** DATA FOR PROCESSING **

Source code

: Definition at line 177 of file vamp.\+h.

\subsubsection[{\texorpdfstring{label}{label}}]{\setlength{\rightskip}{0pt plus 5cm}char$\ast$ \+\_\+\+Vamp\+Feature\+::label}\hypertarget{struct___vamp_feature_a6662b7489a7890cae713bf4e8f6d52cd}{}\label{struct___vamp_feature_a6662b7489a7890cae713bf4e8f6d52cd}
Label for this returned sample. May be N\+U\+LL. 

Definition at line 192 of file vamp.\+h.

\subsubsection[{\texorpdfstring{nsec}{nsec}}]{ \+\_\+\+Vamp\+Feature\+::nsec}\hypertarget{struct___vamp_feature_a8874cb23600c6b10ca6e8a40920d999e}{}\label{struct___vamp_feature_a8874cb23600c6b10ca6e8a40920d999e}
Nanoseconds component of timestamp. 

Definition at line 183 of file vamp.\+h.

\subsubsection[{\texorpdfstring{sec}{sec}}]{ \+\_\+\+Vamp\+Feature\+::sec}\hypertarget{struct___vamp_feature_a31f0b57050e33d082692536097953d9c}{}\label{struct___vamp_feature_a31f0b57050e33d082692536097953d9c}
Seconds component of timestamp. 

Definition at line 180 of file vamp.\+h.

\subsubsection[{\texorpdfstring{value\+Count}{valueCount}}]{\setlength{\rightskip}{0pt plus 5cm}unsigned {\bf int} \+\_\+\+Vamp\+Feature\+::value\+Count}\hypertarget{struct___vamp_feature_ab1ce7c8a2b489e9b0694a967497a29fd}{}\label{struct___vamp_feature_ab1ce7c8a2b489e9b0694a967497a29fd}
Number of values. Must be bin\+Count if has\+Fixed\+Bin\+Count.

** GOAL OF THE EXERCISE **
Report all lines of the data that include the word "Definition".

** YOUR RESPONSE **
: Definition at line 177 of file vamp.\+h.
Definition at line 192 of file vamp.\+h.
Definition at line 183 of file vamp.\+h.
Definition at line 180 of file vamp.\+h.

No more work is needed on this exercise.